Discussion and Conclusions

Discussion of the Results

Throughout this project, we came to several important conclusions about both the dataset and the task.

After investigating the training data, we realized that the normal class had many images in it that shouldn’t be used in training, including images that were all black, were images of text, etc. This could lead to inflated accuracy in models that use the normal set data. See Pre-Processing Raw Images and Unsupervised Clustering for example of how we handled this problem. This was also part of our motivation for training models that don’t use the normal class.
Our model’s ability to classify the images was strongly dependent on the task, or which classes it was trying to distinguish. This explains the large discrepancy in validation accuracy between Model 0 (prediction all five classes) and Model 2 (discerning between the four abnormal classes). This might indicate that this type of data might be restricted to certain tasks. With this knowledge, care should be taken in employed these types of models in hospitals. For example, we might be capable of building a model that can discern between normal and abnormal, while the bottleneck in radiology might be in discerning between benign and malignant masses.
Saliency mapping could be a reasonable method of interpreting medical imaging classification models. LIME, however, appeared to be better suited to less subtle classification tasks (at least from our exploration). Both in terms of evaluating the quality of the model and opening the “black box” to both physicians and patients, saliency maps (vanilla and guided) can be a valuable tool.
Another potentially valuable method of interpretation was asking the model to classify fragments in order to identify a region of interest. The classifier performed poorly on identifying the particular type and malignancy of the abnormalities in the complete images, though the results on first appearance suggest that the classifier at least identified the presence of an abnormality in the complete images (the classifier never predicted class 0, or “normal”).
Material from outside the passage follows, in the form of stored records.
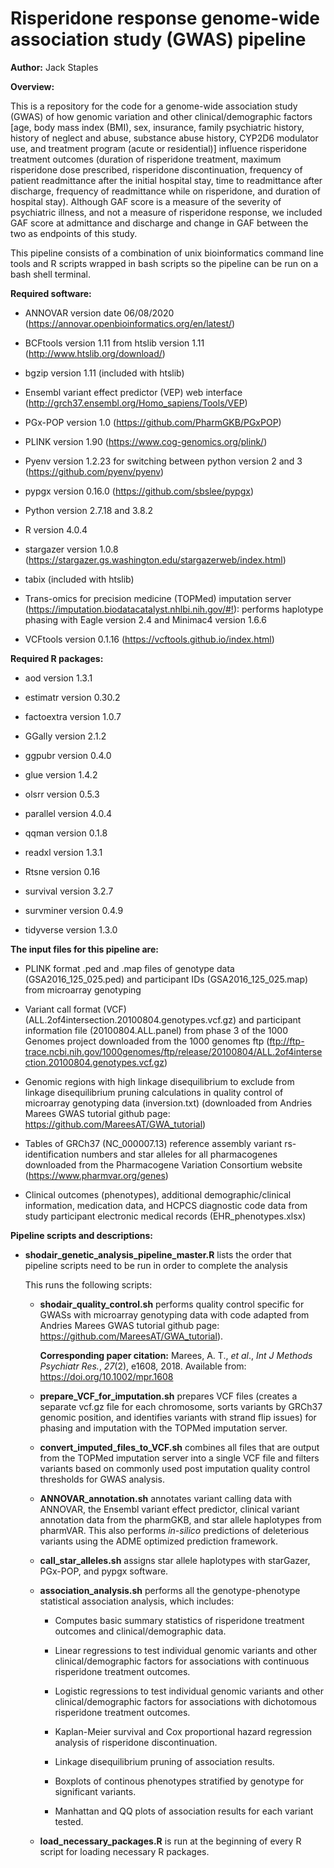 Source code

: # Risperidone response genome-wide association study (GWAS) pipeline

**Author:** Jack Staples

**Overview:**

This is a repository for the code for a genome-wide association study (GWAS) of how genomic variation and other clinical/demographic factors [age, body mass index (BMI), sex, insurance, family psychiatric history, history of neglect and abuse, substance abuse history, CYP2D6 modulator use, and treatment program (acute or residential)] influence risperidone treatment outcomes (duration of risperidone treatment, maximum risperidone dose prescribed, risperidone discontinuation, frequency of patient readmittance after the initial hospital stay, time to readmittance after discharge, frequency of readmittance while on risperidone, and duration of hospital stay). Although GAF score is a measure of the severity of psychiatric illness, and not a measure of risperidone response, we included GAF score at admittance and discharge and change in GAF between the two as endpoints of this study.

This pipeline consists of a combination of unix bioinformatics command line tools and R scripts wrapped in bash scripts so the pipeline can be run on a bash shell terminal.

**Required software:**

-   ANNOVAR version date 06/08/2020 (<https://annovar.openbioinformatics.org/en/latest/>)

-   BCFtools version 1.11 from htslib version 1.11 (<http://www.htslib.org/download/>)

-   bgzip version 1.11 (included with htslib)

-   Ensembl variant effect predictor (VEP) web interface (<http://grch37.ensembl.org/Homo_sapiens/Tools/VEP>)

-   PGx-POP version 1.0 (<https://github.com/PharmGKB/PGxPOP>)

-   PLINK version 1.90 (<https://www.cog-genomics.org/plink/>)

-   Pyenv version 1.2.23 for switching between python version 2 and 3 (<https://github.com/pyenv/pyenv>)

-   pypgx version 0.16.0 (<https://github.com/sbslee/pypgx>)

-   Python version 2.7.18 and 3.8.2

-   R version 4.0.4

-   stargazer version 1.0.8 (<https://stargazer.gs.washington.edu/stargazerweb/index.html>)

-   tabix (included with htslib)

-   Trans-omics for precision medicine (TOPMed) imputation server (<https://imputation.biodatacatalyst.nhlbi.nih.gov/#!>): performs haplotype phasing with Eagle version 2.4 and Minimac4 version 1.6.6

-   VCFtools version 0.1.16 (<https://vcftools.github.io/index.html>)

**Required R packages:**

-   aod version 1.3.1

-   estimatr version 0.30.2

-   factoextra version 1.0.7

-   GGally version 2.1.2

-   ggpubr version 0.4.0

-   glue version 1.4.2

-   olsrr version 0.5.3

-   parallel version 4.0.4

-   qqman version 0.1.8

-   readxl version 1.3.1

-   Rtsne version 0.16

-   survival version 3.2.7

-   survminer version 0.4.9

-   tidyverse version 1.3.0

**The input files for this pipeline are:**

-   PLINK format .ped and .map files of genotype data (GSA2016_125_025.ped) and participant IDs (GSA2016_125_025.map) from microarray genotyping

-   Variant call format (VCF) (ALL.2of4intersection.20100804.genotypes.vcf.gz) and participant information file (20100804.ALL.panel) from phase 3 of the 1000 Genomes project downloaded from the 1000 genomes ftp (<ftp://ftp-trace.ncbi.nih.gov/1000genomes/ftp/release/20100804/ALL.2of4intersection.20100804.genotypes.vcf.gz>)

-   Genomic regions with high linkage disequilibrium to exclude from linkage disequilibrium pruning calculations in quality control of microarray genotyping data (inversion.txt) (downloaded from Andries Marees GWAS tutorial github page: <https://github.com/MareesAT/GWA_tutorial>)

-   Tables of GRCh37 (NC_000007.13) reference assembly variant rs-identification numbers and star alleles for all pharmacogenes downloaded from the Pharmacogene Variation Consortium website (<https://www.pharmvar.org/genes>)

-   Clinical outcomes (phenotypes), additional demographic/clinical information, medication data, and HCPCS diagnostic code data from study participant electronic medical records (EHR_phenotypes.xlsx)

**Pipeline scripts and descriptions:**

-   **shodair_genetic_analysis_pipeline_master.R** lists the order that pipeline scripts need to be run in order to complete the analysis

    This runs the following scripts:

    -   **shodair_quality_control.sh** performs quality control specific for GWASs with microarray genotyping data with code adapted from Andries Marees GWAS tutorial github page: <https://github.com/MareesAT/GWA_tutorial>).

        **Corresponding paper citation:** Marees, A. T., *et al*., *Int J Methods Psychiatr Res.*, *27*(2), e1608, 2018. Available from: <https://doi.org/10.1002/mpr.1608>

    -   **prepare_VCF_for_imputation.sh** prepares VCF files (creates a separate vcf.gz file for each chromosome, sorts variants by GRCh37 genomic position, and identifies variants with strand flip issues) for phasing and imputation with the TOPMed imputation server.

    -   **convert_imputed_files_to_VCF.sh** combines all files that are output from the TOPMed imputation server into a single VCF file and filters variants based on commonly used post imputation quality control thresholds for GWAS analysis.

    -   **ANNOVAR_annotation.sh** annotates variant calling data with ANNOVAR, the Ensembl variant effect predictor, clinical variant annotation data from the pharmGKB, and star allele haplotypes from pharmVAR. This also performs *in-silico* predictions of deleterious variants using the ADME optimized prediction framework.

    -   **call_star_alleles.sh** assigns star allele haplotypes with starGazer, PGx-POP, and pypgx software.

    -   **association_analysis.sh** performs all the genotype-phenotype statistical association analysis, which includes:

        -   Computes basic summary statistics of risperidone treatment outcomes and clinical/demographic data.

        -   Linear regressions to test individual genomic variants and other clinical/demographic factors for associations with continuous risperidone treatment outcomes.

        -   Logistic regressions to test individual genomic variants and other clinical/demographic factors for associations with dichotomous risperidone treatment outcomes.

        -   Kaplan-Meier survival and Cox proportional hazard regression analysis of risperidone discontinuation.

        -   Linkage disequilibrium pruning of association results.

        -   Boxplots of continous phenotypes stratified by genotype for significant variants.

        -   Manhattan and QQ plots of association results for each variant tested.

    -   **load_necessary_packages.R** is run at the beginning of every R script for loading necessary R packages.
However, even after occluding the region of interest, the classifier continued to identify the images as containing a mass, revealing that it would be incorrect to conclude that the classifier had accurately identified the presence of an abnormality in the images. While it is possible that there were additional features (e.g. smaller growths) in the image that were not occluded, but which revealed the images to contain an abnormality, the saliency maps below suggest that the classifier can somewhat accurately identify the presence of an abnormality, but not the absence.
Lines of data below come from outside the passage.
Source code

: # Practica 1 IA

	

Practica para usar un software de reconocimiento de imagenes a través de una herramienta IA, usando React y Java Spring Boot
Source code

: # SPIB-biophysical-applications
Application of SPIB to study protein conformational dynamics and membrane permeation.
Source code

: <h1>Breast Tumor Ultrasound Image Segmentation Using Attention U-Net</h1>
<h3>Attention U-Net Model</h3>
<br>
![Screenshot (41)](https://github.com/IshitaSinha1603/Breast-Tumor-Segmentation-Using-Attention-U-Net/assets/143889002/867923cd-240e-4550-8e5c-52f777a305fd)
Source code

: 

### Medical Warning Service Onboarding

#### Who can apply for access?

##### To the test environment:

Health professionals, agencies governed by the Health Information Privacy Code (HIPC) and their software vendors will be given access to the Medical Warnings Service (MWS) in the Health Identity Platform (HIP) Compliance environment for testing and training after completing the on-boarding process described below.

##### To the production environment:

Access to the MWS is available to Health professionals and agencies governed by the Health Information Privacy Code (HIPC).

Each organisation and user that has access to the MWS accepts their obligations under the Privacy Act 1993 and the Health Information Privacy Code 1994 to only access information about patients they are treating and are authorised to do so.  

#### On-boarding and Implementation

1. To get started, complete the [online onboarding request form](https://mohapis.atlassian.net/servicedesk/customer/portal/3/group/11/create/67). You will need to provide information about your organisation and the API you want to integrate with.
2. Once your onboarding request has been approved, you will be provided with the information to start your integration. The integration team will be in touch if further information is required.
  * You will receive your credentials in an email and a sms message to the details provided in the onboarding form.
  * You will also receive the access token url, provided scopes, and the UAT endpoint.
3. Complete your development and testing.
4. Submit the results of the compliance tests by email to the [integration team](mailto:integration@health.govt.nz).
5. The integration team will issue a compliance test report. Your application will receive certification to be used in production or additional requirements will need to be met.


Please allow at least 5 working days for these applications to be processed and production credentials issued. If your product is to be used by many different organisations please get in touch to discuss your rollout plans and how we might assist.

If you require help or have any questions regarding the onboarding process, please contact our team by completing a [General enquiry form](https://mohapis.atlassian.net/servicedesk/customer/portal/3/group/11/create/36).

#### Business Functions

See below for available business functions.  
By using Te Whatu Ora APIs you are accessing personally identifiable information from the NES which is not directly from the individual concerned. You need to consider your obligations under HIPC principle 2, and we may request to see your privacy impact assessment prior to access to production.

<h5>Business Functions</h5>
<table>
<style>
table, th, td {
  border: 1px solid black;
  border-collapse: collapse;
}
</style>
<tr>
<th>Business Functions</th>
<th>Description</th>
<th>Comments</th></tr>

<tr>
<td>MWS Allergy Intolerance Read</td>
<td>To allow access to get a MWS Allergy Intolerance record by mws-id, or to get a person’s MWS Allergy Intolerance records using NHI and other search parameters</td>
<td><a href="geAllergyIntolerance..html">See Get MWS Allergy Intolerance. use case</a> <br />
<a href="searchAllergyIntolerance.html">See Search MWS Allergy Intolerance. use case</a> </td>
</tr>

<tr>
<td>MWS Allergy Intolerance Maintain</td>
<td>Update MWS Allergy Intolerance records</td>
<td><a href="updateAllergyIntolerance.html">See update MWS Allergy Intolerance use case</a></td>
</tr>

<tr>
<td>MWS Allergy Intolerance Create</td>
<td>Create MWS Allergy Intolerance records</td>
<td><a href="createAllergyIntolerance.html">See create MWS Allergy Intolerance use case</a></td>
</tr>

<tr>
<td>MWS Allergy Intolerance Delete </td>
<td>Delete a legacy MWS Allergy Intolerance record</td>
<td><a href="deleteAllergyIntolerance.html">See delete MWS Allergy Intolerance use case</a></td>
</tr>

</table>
Possible Improvements and Future Work

We were not able to entirely replicate the results found in our literature review – further work could be done to more closely follow the methodology of another team in order to match their conclusions.
More careful cleaning of the normal dataset could improve the results of our model. This could be done either through using a different dataset or through further work on the unsupervised clustering (truncated due to limited time).
Giving the model the option to abstain. Currently, our model simply outputs a class, and if we peel back one layer, a confidence measure for that class. Giving the model the option to abstain given low confidence could improve usage of the model in the real world and avoid conflicting results with physicians when trying to predict a difficult image.